Ethos AML Policy

ANTI-MONEY LAUNDERING POLICY – Ethos.io

POLICY STATEMENT

These are the Anti-Money Laundering (AML) Policy and Procedures adopted by Ethos.io PTE (“Ethos”) Ethos is dedicated to building an open, safe and fair financial ecosystem that is compliant with any applicable Money Laundering, Terrorist Financing or similar criminal activity.  Ethos will actively prevent and take measures to guard against being used as a medium for money laundering activities and terrorism financing activities or any other activity that facilitates money laundering or the funding of terrorist or criminal activities.

To these ends:

  • The identities of all new and existing partners will be verified to a reasonable level of certainty
  • Any suspicious activity will be reported, and all AML activities recorded
  • Officers of the organization shall collectively coordinate the AML policies and procedures of Ethos.
  • Ethos shall strive to work with partners and businesses that adopt stringent AML and KYC policies and procedures.

ANTI-MONEY LAUNDERING PROCEDURES FOR Etho.io PTE

  1. DUE DILIGENCE

Ethos will conduct due diligence and have a Know-Your-Partner (KYC) policy for employees and contractors as well as any partner, business partner or counter-party (“partners”) and other business entities. This will also include directors and shareholders with a stake holding of 25% or more of Ethos or related entities, as well as every board member. Identities will be verified either online or face-to face or by a combination of both.

When acting as a counter-party for a transaction with an individual, Ethos will require identity verification with a valid government-issued document. This will be either a passport, driver’s license, or government issued document featuring a matching photograph of the individual, and a full name and date of birth matching those provided.

When conducting business with another business entity, Ethos will only interact with established and reputable businesses in good standing that also have stringent KYC and AML policies. If any business fails to provide reasonable certainty that it is duly organized, in good standing or without established KYC and AML policies, Ethos will not establish a business relationship or proceed with any transaction.

If a potential or existing partner either refuses to provide the information described above when requested, or appears to have intentionally provided misleading information, Ethos shall refuse to commence a business relationship or proceed with the transaction requested.

  1. RISK ASSESSMENT AND ONGOING MONITORING

Ethos will take a risk-based approach in monitoring its financial activities and that of its partners.

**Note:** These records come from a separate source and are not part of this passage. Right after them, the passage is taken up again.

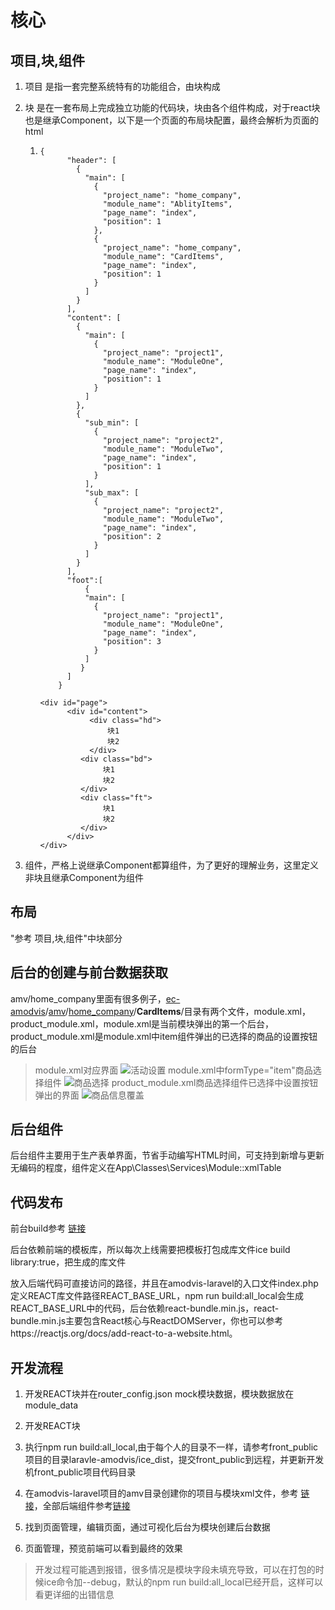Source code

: # 核心

## 项目,块,组件

1. 项目 是指一套完整系统特有的功能组合，由块构成

2. 块 是在一套布局上完成独立功能的代码块，块由各个组件构成，对于react块也是继承Component，以下是一个页面的布局块配置，最终会解析为页面的html

   1. ```
      {
            "header": [
              {
                "main": [
                  {
                    "project_name": "home_company",
                    "module_name": "AblityItems",
                    "page_name": "index",
                    "position": 1
                  },
                  {
                    "project_name": "home_company",
                    "module_name": "CardItems",
                    "page_name": "index",
                    "position": 1
                  }
                ]
              }
            ],
            "content": [
              {
                "main": [
                  {
                    "project_name": "project1",
                    "module_name": "ModuleOne",
                    "page_name": "index",
                    "position": 1
                  }
                ]
              },
              {
                "sub_min": [
                  {
                    "project_name": "project2",
                    "module_name": "ModuleTwo",
                    "page_name": "index",
                    "position": 1
                  }
                ],
                "sub_max": [
                  {
                    "project_name": "project2",
                    "module_name": "ModuleTwo",
                    "page_name": "index",
                    "position": 2
                  }
                ]
              }
            ],
            "foot":[
            	{
                "main": [
                  {
                    "project_name": "project1",
                    "module_name": "ModuleOne",
                    "page_name": "index",
                    "position": 3
                  }
                ]
               }
            ]
          }
      ```

      ```
      <div id="page">
      		<div id="content">
      			 <div class="hd">
      			     块1
      			     块2
      			 </div>
      		   <div class="bd">
      		   		块1
      		   		块2
      		   </div>
      		   <div class="ft">
      		   		块1
      		   		块2
      		   </div>
      		</div>
      </div>
      ```

      

3. 组件，严格上说继承Component都算组件，为了更好的理解业务，这里定义非块且继承Component为组件

## 布局

"参考 项目,块,组件"中块部分

## 后台的创建与前台数据获取

amv/home_company里面有很多例子，[ec-amodvis](https://github.com/shaniu00/amodvis/tree/master)/[amv](https://github.com/shaniu00/amodvis/tree/master/amv)/[home_company](https://github.com/shaniu00/amodvis/tree/master/amv/home_company)/**CardItems**/目录有两个文件，module.xml，product_module.xml，module.xml是当前模块弹出的第一个后台，product_module.xml是module.xml中item组件弹出的已选择的商品的设置按钮的后台


> module.xml对应界面
![活动设置](https://raw.githubusercontent.com/shaniu00/amodvis/master/readme/images/%E6%B4%BB%E5%8A%A8%E8%AE%BE%E7%BD%AE.png?token=ALTKMNMW7XUV4GHGO45DI2S46ZB54)
> module.xml中formType="item"商品选择组件
![商品选择](https://raw.githubusercontent.com/shaniu00/amodvis/master/readme/images/%E9%80%89%E6%8B%A9%E5%95%86%E5%93%81.png?token=ALTKMNIBY4UYBL5HGCG7S4K46ZCFG)
> product_module.xml商品选择组件已选择中设置按钮弹出的界面
![商品信息覆盖](https://raw.githubusercontent.com/shaniu00/amodvis/master/readme/images/%E6%A8%A1%E5%9D%97%E5%95%86%E5%93%81%E4%BF%A1%E6%81%AF%E8%A6%86%E7%9B%96.png?token=ALTKMNLPKEM5Z72XVFRFQT246ZCJY)

## 后台组件

后台组件主要用于生产表单界面，节省手动编写HTML时间，可支持到新增与更新无编码的程度，组件定义在App\Classes\Services\Module::xmlTable

## 代码发布

前台build参考 [链接](https://github.com/shaniu00/amodvis/blob/master/readme/amodvis-react.md)

后台依赖前端的模板库，所以每次上线需要把模板打包成库文件ice build library:true，把生成的库文件

放入后端代码可直接访问的路径，并且在amodvis-laravel的入口文件index.php定义REACT库文件路径REACT_BASE_URL，npm run build:all_local会生成REACT_BASE_URL中的代码，后台依赖react-bundle.min.js，react-bundle.min.js主要包含React核心与ReactDOMServer，你也可以参考https://reactjs.org/docs/add-react-to-a-website.html。

## 开发流程

1. 开发REACT块并在router_config.json mock模块数据，模块数据放在module_data

2. 开发REACT块

3. 执行npm run build:all_local,由于每个人的目录不一样，请参考front_public项目的目录laravle-amodvis/ice_dist，提交front_public到远程，并更新开发机front_public项目代码目录

4. 在amodvis-laravel项目的amv目录创建你的项目与模块xml文件，参考 [链接](https://github.com/shaniu00/amodvis/tree/master/amv)，全部后端组件参考[链接](https://github.com/shaniu00/amodvis/blob/master/amvphp/uploadzone/top_part/module.xml)

5. 找到页面管理，编辑页面，通过可视化后台为模块创建后台数据

6. 页面管理，预览前端可以看到最终的效果

> 开发过程可能遇到报错，很多情况是模块字段未填充导致，可以在打包的时候ice命令加--debug，默认的npm run build:all_local已经开启，这样可以看更详细的出错信息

Ethos will actively not accept high-risk partners that are identified as follows:

  • Businesses that regularly handle large amount of cash (i.e. involving $10,000 USD or more) or complex unusually large transactions.
  • Businesses based in or conducting business in or through, a high-risk jurisdiction, or a jurisdiction with known higher levels of corruption, organized crime or drug production/distribution.
  • Situations where the source of funds cannot be easily verified.
  • Unusual patterns of transactions that have no apparent economic or visible lawful purpose.
  • Money sent to or received from areas known to have high levels of criminality or terrorist activity.

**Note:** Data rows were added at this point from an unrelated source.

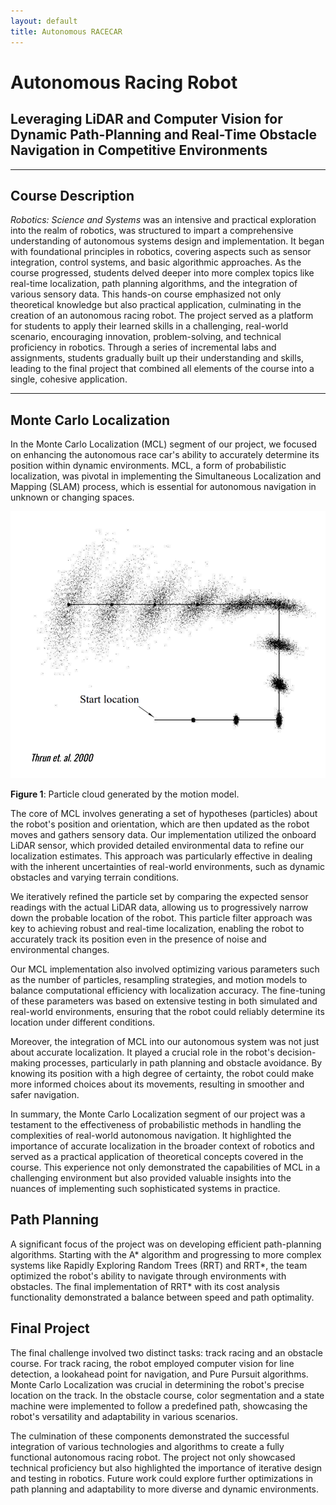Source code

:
 ```yaml
---
layout: default
title: Autonomous RACECAR
---
```


# Autonomous Racing Robot 
## Leveraging LiDAR and Computer Vision for Dynamic Path-Planning and Real-Time Obstacle Navigation in Competitive Environments
---

## Course Description

*Robotics: Science and Systems* was an intensive and practical exploration into the realm of robotics, was structured to impart a comprehensive understanding of autonomous systems design and implementation. It began with foundational principles in robotics, covering aspects such as sensor integration, control systems, and basic algorithmic approaches. As the course progressed, students delved deeper into more complex topics like real-time localization, path planning algorithms, and the integration of various sensory data. This hands-on course emphasized not only theoretical knowledge but also practical application, culminating in the creation of an autonomous racing robot. The project served as a platform for students to apply their learned skills in a challenging, real-world scenario, encouraging innovation, problem-solving, and technical proficiency in robotics. Through a series of incremental labs and assignments, students gradually built up their understanding and skills, leading to the final project that combined all elements of the course into a single, cohesive application.

---
## Monte Carlo Localization

In the Monte Carlo Localization (MCL) segment of our project, we focused on enhancing the autonomous race car's ability to accurately determine its position within dynamic environments. MCL, a form of probabilistic localization, was pivotal in implementing the Simultaneous Localization and Mapping (SLAM) process, which is essential for autonomous navigation in unknown or changing spaces.

<img src="motion_model.png"/>

**Figure 1**: Particle cloud generated by the motion model.
<br/>

The core of MCL involves generating a set of hypotheses (particles) about the robot's position and orientation, which are then updated as the robot moves and gathers sensory data. Our implementation utilized the onboard LiDAR sensor, which provided detailed environmental data to refine our localization estimates. This approach was particularly effective in dealing with the inherent uncertainties of real-world environments, such as dynamic obstacles and varying terrain conditions.

We iteratively refined the particle set by comparing the expected sensor readings with the actual LiDAR data, allowing us to progressively narrow down the probable location of the robot. This particle filter approach was key to achieving robust and real-time localization, enabling the robot to accurately track its position even in the presence of noise and environmental changes.

Our MCL implementation also involved optimizing various parameters such as the number of particles, resampling strategies, and motion models to balance computational efficiency with localization accuracy. The fine-tuning of these parameters was based on extensive testing in both simulated and real-world environments, ensuring that the robot could reliably determine its location under different conditions.

Moreover, the integration of MCL into our autonomous system was not just about accurate localization. It played a crucial role in the robot's decision-making processes, particularly in path planning and obstacle avoidance. By knowing its position with a high degree of certainty, the robot could make more informed choices about its movements, resulting in smoother and safer navigation.

In summary, the Monte Carlo Localization segment of our project was a testament to the effectiveness of probabilistic methods in handling the complexities of real-world autonomous navigation. It highlighted the importance of accurate localization in the broader context of robotics and served as a practical application of theoretical concepts covered in the course. This experience not only demonstrated the capabilities of MCL in a challenging environment but also provided valuable insights into the nuances of implementing such sophisticated systems in practice.

## Path Planning
A significant focus of the project was on developing efficient path-planning algorithms. Starting with the A* algorithm and progressing to more complex systems like Rapidly Exploring Random Trees (RRT) and RRT*, the team optimized the robot's ability to navigate through environments with obstacles. The final implementation of RRT* with its cost analysis functionality demonstrated a balance between speed and path optimality.

## Final Project
The final challenge involved two distinct tasks: track racing and an obstacle course. For track racing, the robot employed computer vision for line detection, a lookahead point for navigation, and Pure Pursuit algorithms. Monte Carlo Localization was crucial in determining the robot's precise location on the track. In the obstacle course, color segmentation and a state machine were implemented to follow a predefined path, showcasing the robot's versatility and adaptability in various scenarios.

The culmination of these components demonstrated the successful integration of various technologies and algorithms to create a fully functional autonomous racing robot. The project not only showcased technical proficiency but also highlighted the importance of iterative design and testing in robotics. Future work could explore further optimizations in path planning and adaptability to more diverse and dynamic environments.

Ethos will conduct ongoing monitoring of business relationships with partners, to ensure that the documents, date or information held evidencing the customer’s identity are kept up to date.

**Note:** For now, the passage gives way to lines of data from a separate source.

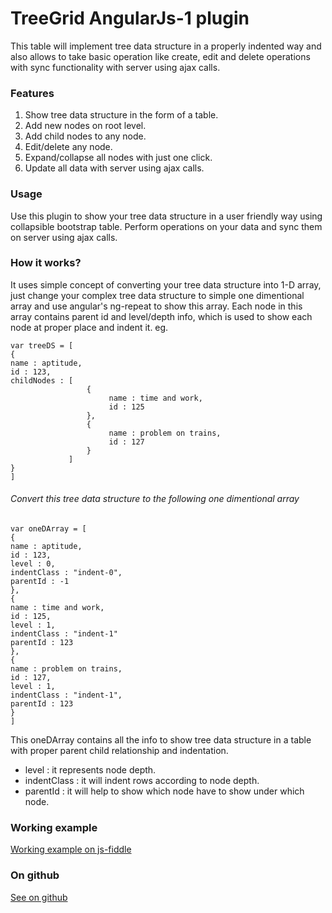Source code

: # TreeGrid AngularJs-1 plugin
This table will implement tree data structure in a properly indented way and also allows to take basic operation like create, edit and delete operations with sync functionality with server using ajax calls.

### Features
1. Show tree data structure in the form of a table.
2. Add new nodes on root level.
3. Add child nodes to any node.
4. Edit/delete any node.
5. Expand/collapse all nodes with just one click.
6. Update all data with server using ajax calls.

### Usage
Use this plugin to show your tree data structure in a user friendly way using collapsible bootstrap table. Perform operations on your data and sync them on server using ajax calls.

### How it works?
It uses simple concept of converting your tree data structure into 1-D array, just change your complex tree data structure to simple one dimentional array and use angular's ng-repeat to show this array. Each node in this array contains parent id and level/depth info, which is used to show each node at proper place and indent it.
eg.
```
var treeDS = [
{
name : aptitude,
id : 123,
childNodes : [
                 {
                      name : time and work,
                      id : 125
                 },
                 {
                      name : problem on trains,
                      id : 127
                 }
             ]
}
]
```

###### Convert this tree data structure to the following one dimentional array
```
var oneDArray = [
{
name : aptitude,
id : 123,
level : 0,
indentClass : "indent-0",
parentId : -1
},
{
name : time and work,
id : 125,
level : 1,
indentClass : "indent-1"
parentId : 123
},
{
name : problem on trains,
id : 127,
level : 1,
indentClass : "indent-1",
parentId : 123
}
]
```

This oneDArray contains all the info to show tree data structure in a table with proper parent child relationship and indentation.

* level : it represents node depth.
* indentClass : it will indent rows according to node depth.
* parentId : it will help to show which node have to show under which node.

### Working example
[Working example on js-fiddle](http://jsfiddle.net/Aditya199121/y0te91dm/1/)
### On github
[See on github](https://github.com/chhikaradi21/tree-table)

The following are examples of changes in a partner situation that may be considered suspicious:

  • A sudden increase in business from an existing customer;
  • Uncharacteristic transactions which are not in keeping with the customer’s known activities;
  • Peaks of activity at particular locations or at particular times;
  • Unfamiliar or untypical types of customer or transaction.

Whenever there is cause for suspicion, the partner will be asked to identify and verify the source or destination of the transactions, whether they be individuals or company beneficial owners.

No action need be taken if there is no cause for suspicion.

  1. INTERNAL CONTROLS AND COMMUNICATION

Ethos shall maintain internal controls to ensure that all transactions are approved by management, recorded and journaled using enterprise-grade accounting software.

  1. MONITORING AND MANAGING COMPLIANCE

Ethos management will regularly monitor the following procedures to ensure they are being carried out in accordance with the AML policies and procedures of Ethos:

  • partner identity verification;
  • reporting suspicious transactions;
  • record keeping.

Changes will be made to the AML policies and procedures of Ethos when appropriate to ensure compliance.

  1. SUSPICIOUS ACTIVITY REPORTING

If Ethos identities suspicious activities, a Suspicious Activity Report (SAR) will be made to criminal authorities as soon as the knowledge or suspicion that criminal activities exist arises.

  1. RECORD-KEEPING

Records of any identity checks will be maintained for up to 5 years after the termination of Ethos relationship or 5 years from the date when the transaction was completed. Ethos will ensure that all documents, data or information held in evidence of customer identity are kept up to date.

All records will be handled in confidence, stored securely, and will be capable of being retrieved without undue delay.